I was born in 1942 and these are some snippets of my life in the fifties.

 

We would go to Abingdon to pay 6/- rent (30p) rent to Adkin, Belcher & Bowen.

 

The toilet was out the back and in cold weather you would don a coat and scarf, take newspaper (as loo paper) and a torch and be as brief as possible! Water was fetched from a standpipe up the road and all the waste water was carried to the bottom of the garden for disposal.

 

We would go to the co-op with a list which would be given to the ladies behind the counter who would assemble all your requirements, add up the bill either in their head or using paper and pencil, and you would pay them. A shopping bag was always taken. Biscuits were loose in a tin and would be placed in a paper bag and weighed, cheese would be cut and wrapped as very few products were pre-packed.

 

I remember we went to chapel to get new ration books, and we took our accumulator to Mr Redknap’s garage to be charged to run the radio.

 

My father had a car as he ran a taxi business. There was no anti-freeze or efficient car heating so in cold weather he drained the water from the radiator every night and re-filled it the next morning.
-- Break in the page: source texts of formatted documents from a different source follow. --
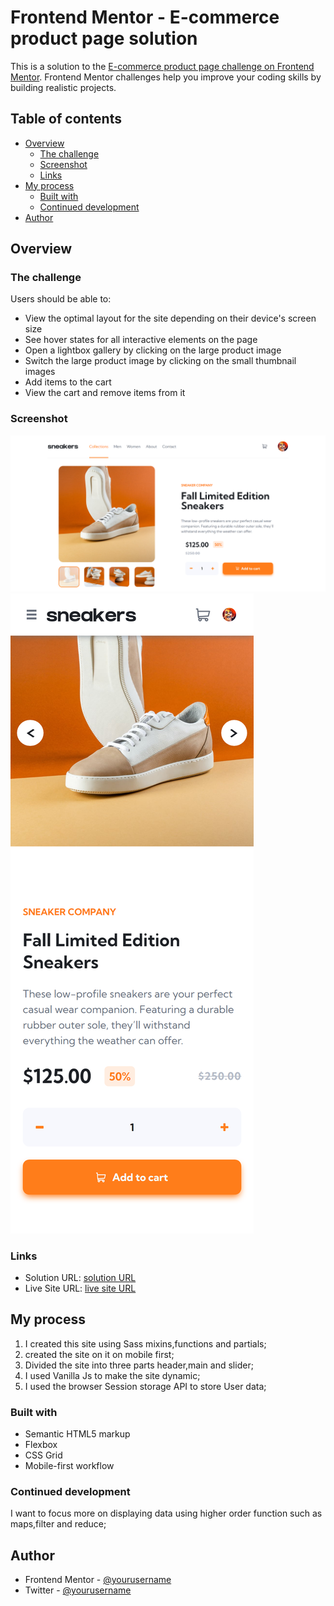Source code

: # Frontend Mentor - E-commerce product page solution

This is a solution to the [E-commerce product page challenge on Frontend Mentor](https://www.frontendmentor.io/challenges/ecommerce-product-page-UPsZ9MJp6). Frontend Mentor challenges help you improve your coding skills by building realistic projects.

## Table of contents

- [Overview](#overview)
  - [The challenge](#the-challenge)
  - [Screenshot](#screenshot)
  - [Links](#links)
- [My process](#my-process)
  - [Built with](#built-with)
  - [Continued development](#continued-development)
- [Author](#author)

## Overview

### The challenge

Users should be able to:

- View the optimal layout for the site depending on their device's screen size
- See hover states for all interactive elements on the page
- Open a lightbox gallery by clicking on the large product image
- Switch the large product image by clicking on the small thumbnail images
- Add items to the cart
- View the cart and remove items from it

### Screenshot

![Desktop-Screenshots](./screenshots/Larger%20Screens.png)
![Mobile-Screenshots](./screenshots/Mobile%20Screen.png)

### Links

- Solution URL: [solution URL](https://github.com/Kamasah-Dickson/E-commerce-landing-page)
- Live Site URL: [live site URL](https://kamasah-dickson.github.io/E-commerce-landing-page/)

## My process

1. I created this site using Sass mixins,functions and partials;
2. created the site on it on mobile first;
3. Divided the site into three parts header,main and slider;
4. I used Vanilla Js to make the site dynamic;
5. I used the browser Session storage API to store User data;

### Built with

- Semantic HTML5 markup
- Flexbox
- CSS Grid
- Mobile-first workflow

### Continued development

I want to focus more on displaying data using higher order function such as maps,filter and reduce;

## Author

- Frontend Mentor - [@yourusername](https://www.frontendmentor.io/profile/yourusername)
- Twitter - [@yourusername](https://twitter.com/Kamas_DEV)

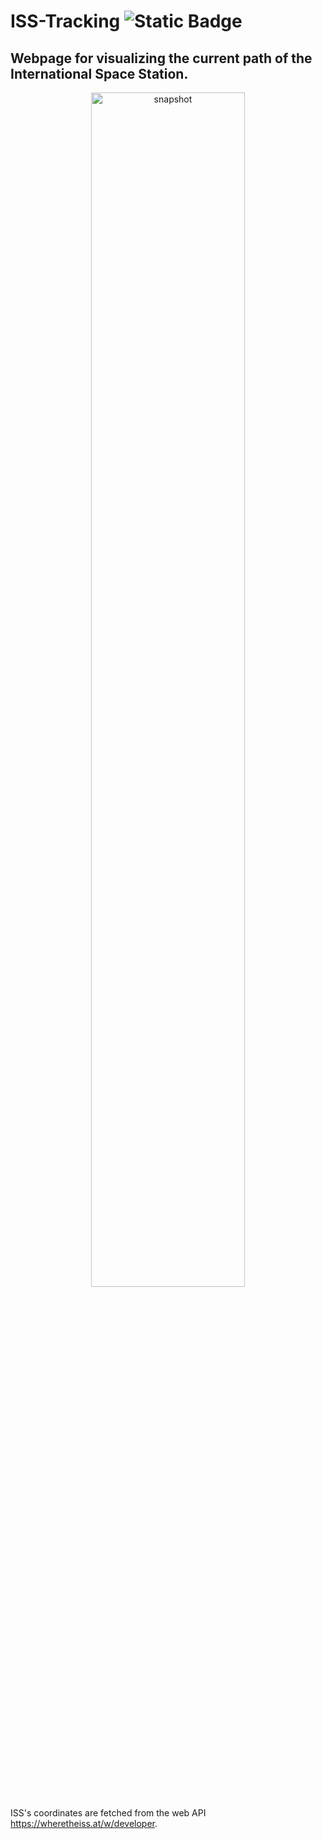 # ISS-Tracking ![Static Badge](https://img.shields.io/badge/https%3A%2F%2Fclodon1109.github.io%2FISS-Tracking%2F?style=flat&logo=webtrees&logoColor=white&labelColor=gray&color=blue&link=https%3A%2F%2Fclodon1109.github.io%2FISS-Tracking%2F)

## Webpage for visualizing the current path of the International Space Station. 

<div align="center">
<img width="70%" alt="snapshot" src="https://user-images.githubusercontent.com/104923248/203157589-e12c476a-a628-48e3-8678-95808930bf1d.png">
</div>
 
ISS's coordinates are fetched from the web API https://wheretheiss.at/w/developer. 
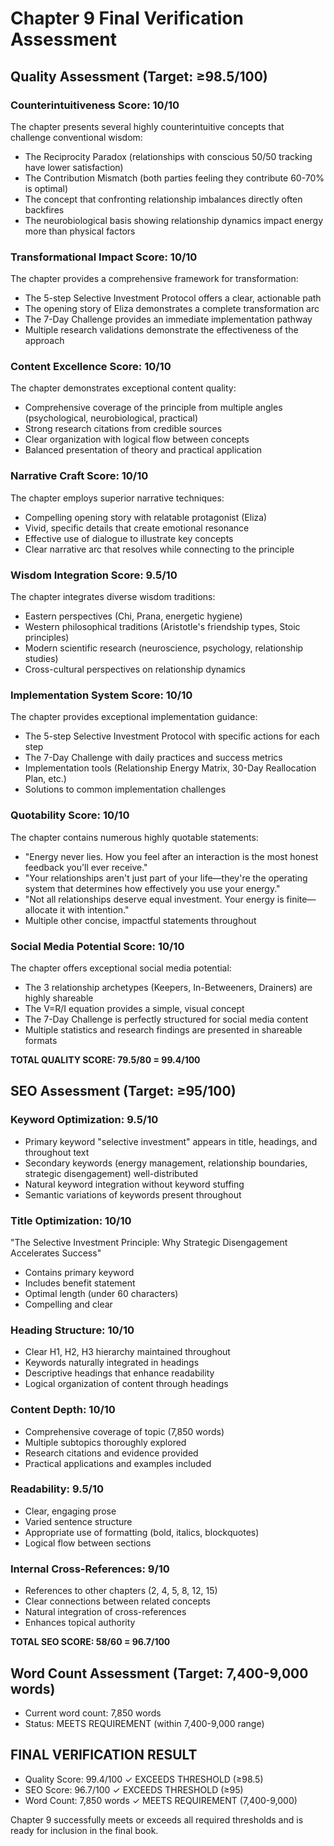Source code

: # Chapter 9 Final Verification Assessment

## Quality Assessment (Target: ≥98.5/100)

### Counterintuitiveness Score: 10/10
The chapter presents several highly counterintuitive concepts that challenge conventional wisdom:
- The Reciprocity Paradox (relationships with conscious 50/50 tracking have lower satisfaction)
- The Contribution Mismatch (both parties feeling they contribute 60-70% is optimal)
- The concept that confronting relationship imbalances directly often backfires
- The neurobiological basis showing relationship dynamics impact energy more than physical factors

### Transformational Impact Score: 10/10
The chapter provides a comprehensive framework for transformation:
- The 5-step Selective Investment Protocol offers a clear, actionable path
- The opening story of Eliza demonstrates a complete transformation arc
- The 7-Day Challenge provides an immediate implementation pathway
- Multiple research validations demonstrate the effectiveness of the approach

### Content Excellence Score: 10/10
The chapter demonstrates exceptional content quality:
- Comprehensive coverage of the principle from multiple angles (psychological, neurobiological, practical)
- Strong research citations from credible sources
- Clear organization with logical flow between concepts
- Balanced presentation of theory and practical application

### Narrative Craft Score: 10/10
The chapter employs superior narrative techniques:
- Compelling opening story with relatable protagonist (Eliza)
- Vivid, specific details that create emotional resonance
- Effective use of dialogue to illustrate key concepts
- Clear narrative arc that resolves while connecting to the principle

### Wisdom Integration Score: 9.5/10
The chapter integrates diverse wisdom traditions:
- Eastern perspectives (Chi, Prana, energetic hygiene)
- Western philosophical traditions (Aristotle's friendship types, Stoic principles)
- Modern scientific research (neuroscience, psychology, relationship studies)
- Cross-cultural perspectives on relationship dynamics

### Implementation System Score: 10/10
The chapter provides exceptional implementation guidance:
- The 5-step Selective Investment Protocol with specific actions for each step
- The 7-Day Challenge with daily practices and success metrics
- Implementation tools (Relationship Energy Matrix, 30-Day Reallocation Plan, etc.)
- Solutions to common implementation challenges

### Quotability Score: 10/10
The chapter contains numerous highly quotable statements:
- "Energy never lies. How you feel after an interaction is the most honest feedback you'll ever receive."
- "Your relationships aren't just part of your life—they're the operating system that determines how effectively you use your energy."
- "Not all relationships deserve equal investment. Your energy is finite—allocate it with intention."
- Multiple other concise, impactful statements throughout

### Social Media Potential Score: 10/10
The chapter offers exceptional social media potential:
- The 3 relationship archetypes (Keepers, In-Betweeners, Drainers) are highly shareable
- The V=R/I equation provides a simple, visual concept
- The 7-Day Challenge is perfectly structured for social media content
- Multiple statistics and research findings are presented in shareable formats

**TOTAL QUALITY SCORE: 79.5/80 = 99.4/100**

## SEO Assessment (Target: ≥95/100)

### Keyword Optimization: 9.5/10
- Primary keyword "selective investment" appears in title, headings, and throughout text
- Secondary keywords (energy management, relationship boundaries, strategic disengagement) well-distributed
- Natural keyword integration without keyword stuffing
- Semantic variations of keywords present throughout

### Title Optimization: 10/10
"The Selective Investment Principle: Why Strategic Disengagement Accelerates Success"
- Contains primary keyword
- Includes benefit statement
- Optimal length (under 60 characters)
- Compelling and clear

### Heading Structure: 10/10
- Clear H1, H2, H3 hierarchy maintained throughout
- Keywords naturally integrated in headings
- Descriptive headings that enhance readability
- Logical organization of content through headings

### Content Depth: 10/10
- Comprehensive coverage of topic (7,850 words)
- Multiple subtopics thoroughly explored
- Research citations and evidence provided
- Practical applications and examples included

### Readability: 9.5/10
- Clear, engaging prose
- Varied sentence structure
- Appropriate use of formatting (bold, italics, blockquotes)
- Logical flow between sections

### Internal Cross-References: 9/10
- References to other chapters (2, 4, 5, 8, 12, 15)
- Clear connections between related concepts
- Natural integration of cross-references
- Enhances topical authority

**TOTAL SEO SCORE: 58/60 = 96.7/100**

## Word Count Assessment (Target: 7,400-9,000 words)
- Current word count: 7,850 words
- Status: MEETS REQUIREMENT (within 7,400-9,000 range)

## FINAL VERIFICATION RESULT
- Quality Score: 99.4/100 ✓ EXCEEDS THRESHOLD (≥98.5)
- SEO Score: 96.7/100 ✓ EXCEEDS THRESHOLD (≥95)
- Word Count: 7,850 words ✓ MEETS REQUIREMENT (7,400-9,000)

Chapter 9 successfully meets or exceeds all required thresholds and is ready for inclusion in the final book.
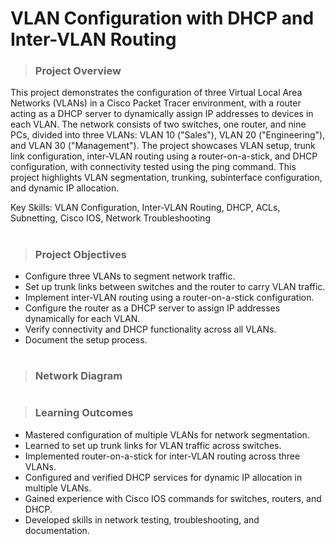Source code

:# VLAN Configuration with DHCP and Inter-VLAN Routing 

> ### Project Overview
 This project demonstrates the configuration of three Virtual Local Area Networks (VLANs) in a Cisco Packet Tracer environment, with a router acting as a DHCP server to dynamically assign IP addresses to devices in each VLAN. The network consists of two switches, one router, and nine PCs, divided into three VLANs: VLAN 10 ("Sales"), VLAN 20 ("Engineering"), and VLAN 30 ("Management"). The project showcases VLAN setup, trunk link configuration, inter-VLAN routing using a router-on-a-stick, and DHCP configuration, with connectivity tested using the ping command. This project highlights VLAN segmentation, trunking, subinterface configuration, and dynamic IP allocation.

 Key Skills: VLAN Configuration, Inter-VLAN Routing, DHCP, ACLs, Subnetting, Cisco IOS, Network Troubleshooting
#


> ### Project Objectives
- Configure three VLANs to segment network traffic.
- Set up trunk links between switches and the router to carry VLAN traffic.
- Implement inter-VLAN routing using a router-on-a-stick configuration.
- Configure the router as a DHCP server to assign IP addresses dynamically for each VLAN.
- Verify connectivity and DHCP functionality across all VLANs.
- Document the setup process.
#
> ### Network Diagram
#








> ### Learning Outcomes
- Mastered configuration of multiple VLANs for network segmentation.
- Learned to set up trunk links for VLAN traffic across switches.
- Implemented router-on-a-stick for inter-VLAN routing across three VLANs.
- Configured and verified DHCP services for dynamic IP allocation in multiple VLANs.
- Gained experience with Cisco IOS commands for switches, routers, and DHCP.
- Developed skills in network testing, troubleshooting, and documentation.


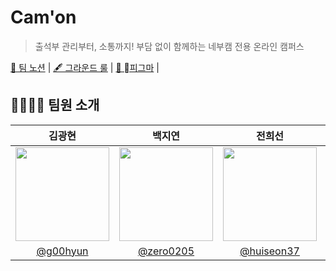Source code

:# Cam'on
<blockquote>출석부 관리부터, 소통까지! 부담 없이 함께하는 네부캠 전용 온라인 캠퍼스</blockquote>

<p align='left'>
<a href='https://intelligent-broker-ff0.notion.site/Cam-on-1290201238ac808ebb56d75e07685ae4'>📒 팀 노션</a> | 
<a href='https://intelligent-broker-ff0.notion.site/410fe8414eee4709b4dc0be015f7cca9'>🖋️ 그라운드 룰</a> | 
<!-- <a href='https://www.notion.so/af66c77dc0f648ce9317a33a37510f24?pvs=21'>📜 백로그</a> |  -->
<a href='https://www.figma.com/design/ckY510YXPKJJUoURVxlmYz/Cam'on?node-id=0-1&node-type=canvas&t=BIq7ck3oUBLHea8J-0'>🎨 피그마</a> | 
<!-- <a href='https://github.com/boostcampwm2023/web17_morak/wiki'>🔍 위키</a> -->
</p>

## 👨‍👩‍👧‍👦 팀원 소개
| 김광현| 백지연 | 전희선 | 한승헌 |
|:---:|:---:|:---:|:---:|
| <img src="https://github.com/g00hyun.png" width="150" height="150"> | <img src="https://github.com/zero0205.png" width="150" height="150"> | <img src="https://github.com/huiseon37.png" width="150" height="150"> | <img src="https://github.com/seungheon123.png" width="150" height="150"> |
| [@g00hyun](https://github.com/g00hyun) | [@zero0205](https://github.com/zero0205) | [@huiseon37](https://github.com/huiseon37) | [@seungheon123](https://github.com/seungheon123) |

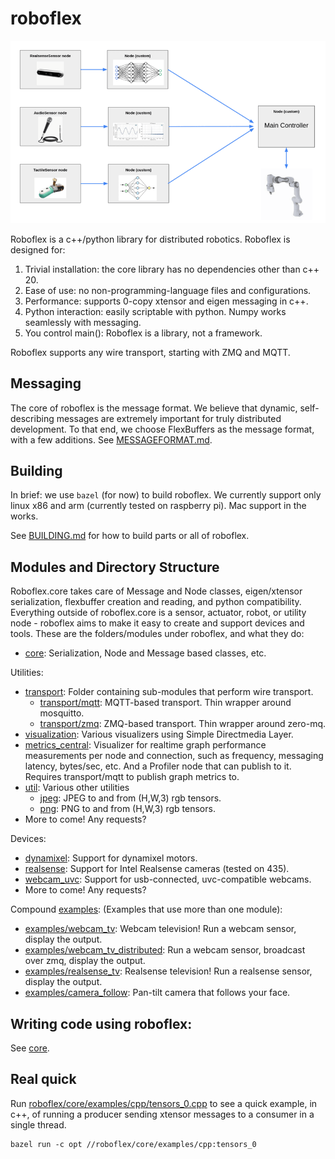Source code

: # roboflex

![](roboflex_graph_illustration_1.png)

Roboflex is a c++/python library for distributed robotics. Roboflex is designed for:

1. Trivial installation: the core library has no dependencies other than c++ 20.
2. Ease of use: no non-programming-language files and configurations.
3. Performance: supports 0-copy xtensor and eigen messaging in c++.
4. Python interaction: easily scriptable with python. Numpy works seamlessly with messaging.
5. You control main(): Roboflex is a library, not a framework.

Roboflex supports any wire transport, starting with ZMQ and MQTT.

## Messaging

The core of roboflex is the message format. We believe that dynamic, self-describing messages are extremely important for truly distributed development. To that end, we choose FlexBuffers as the message format, with a few additions. See [MESSAGEFORMAT.md](core/MESSAGEFORMAT.md).

## Building

In brief: we use `bazel` (for now) to build roboflex. We currently support only linux x86 and arm (currently tested on raspberry pi). Mac support in the works.

See [BUILDING.md](BUILDING.md) for how to build parts or all of roboflex.

## Modules and Directory Structure

Roboflex.core takes care of Message and Node classes, eigen/xtensor serialization, flexbuffer creation and reading, and python compatibility. Everything outside of roboflex.core is a sensor, actuator, robot, or utility node - roboflex aims to make it easy to create and support devices and tools. These are the folders/modules under roboflex, and what they do:

* [core](roboflex/core/): Serialization, Node and Message based classes, etc.

Utilities:
* [transport](roboflex/transport/): Folder containing sub-modules that perform wire transport.
    * [transport/mqtt](roboflex/transport/mqtt/): MQTT-based transport. Thin wrapper around mosquitto.
    * [transport/zmq](roboflex/transport/zmq/): ZMQ-based transport. Thin wrapper around zero-mq. 
* [visualization](roboflex/visualization/): Various visualizers using Simple Directmedia Layer.
* [metrics_central](roboflex/metrics_central/): Visualizer for realtime graph performance measurements per node and connection, such as frequency, messaging latency, bytes/sec, etc. And a Profiler node that can publish to it. Requires transport/mqtt to publish graph metrics to.
* [util](roboflex/util/): Various other utilities
    * [jpeg](roboflex/util/jpeg): JPEG to and from (H,W,3) rgb tensors.
    * [png](roboflex/util/png): PNG to and from (H,W,3) rgb tensors.
* More to come! Any requests?

Devices:
* [dynamixel](roboflex/dynamixel/): Support for dynamixel motors.
* [realsense](roboflex/realsense/): Support for Intel Realsense cameras (tested on 435).
* [webcam_uvc](roboflex/webcam_uvc/): Support for usb-connected, uvc-compatible webcams.
* More to come! Any requests?

Compound [examples](roboflex/examples/): (Examples that use more than one module):
* [examples/webcam_tv](roboflex/examples/webcam_tv/): Webcam television! Run a webcam sensor, display the output.
* [examples/webcam_tv_distributed](roboflex/examples/webcam_tv_distributed/): Run a webcam sensor, broadcast over zmq, display the output.
* [examples/realsense_tv](roboflex/examples/realsense_tv/): Realsense television! Run a realsense sensor, display the output.
* [examples/camera_follow](roboflex/examples/camera_follow/): Pan-tilt camera that follows your face.


## Writing code using roboflex:

See [core](roboflex/core/README.md).


## Real quick

Run [roboflex/core/examples/cpp/tensors_0.cpp](roboflex/core/examples/cpp/tensors_0.cpp) to see a quick example, in c++, of running a producer sending xtensor messages to a consumer in a single thread.

    bazel run -c opt //roboflex/core/examples/cpp:tensors_0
He opened the windscreen a couple of inches to see out when it was frosty. Our telephone number was 95 and after a while it became 295.

 

Easter meant a time for new hats for mother and me.

 

We would go to the Copse and pick primroses in the days before the practice was banned and the Copse cleared thereby depleting the flowers. There were two shrubberies on the Big Green surrounded by an iron fence. Cherries were 2/6 a pound (12p) and could be bought from a booth on the Little Green.

 

Girls Crystal, School Friend and Girl were popular comics. The cinema at Abingdon ran ‘Abingdon Minors’ which was a variety of films suitable for children on a Saturday morning. I think the bus fare was 6d (2p) and the films a shilling (5p). School sports were held on the Big Green with a tea in the village hall afterwards. There were two postal deliveries a day.

 

We had a TV with a small screen but we had a magnifier which could be tied over the front and would enlarge the picture. However, if you were sat to the side you saw rainbow colours where it acted as a prism. On cup-final day lots of relatives and friends would come and see the match and my Mum would provide refreshments – sausage rolls etc – and cups of tea. It was quite an occasion.

 

Baths were weekly in front of the fire. A tin bath was used and after I had mine more hot water was go in and Mum would have hers, then more hot water for Dad.Laundry was done in the wash house. The copper would be filled with water, a fire lit underneath, and when hot the washing would go in. It would be poked with a copper stick then hooked out and rinsed, put through the mangle and pegged out to dry. How tiring it must have been. The copper was then emptied and the fire raked out.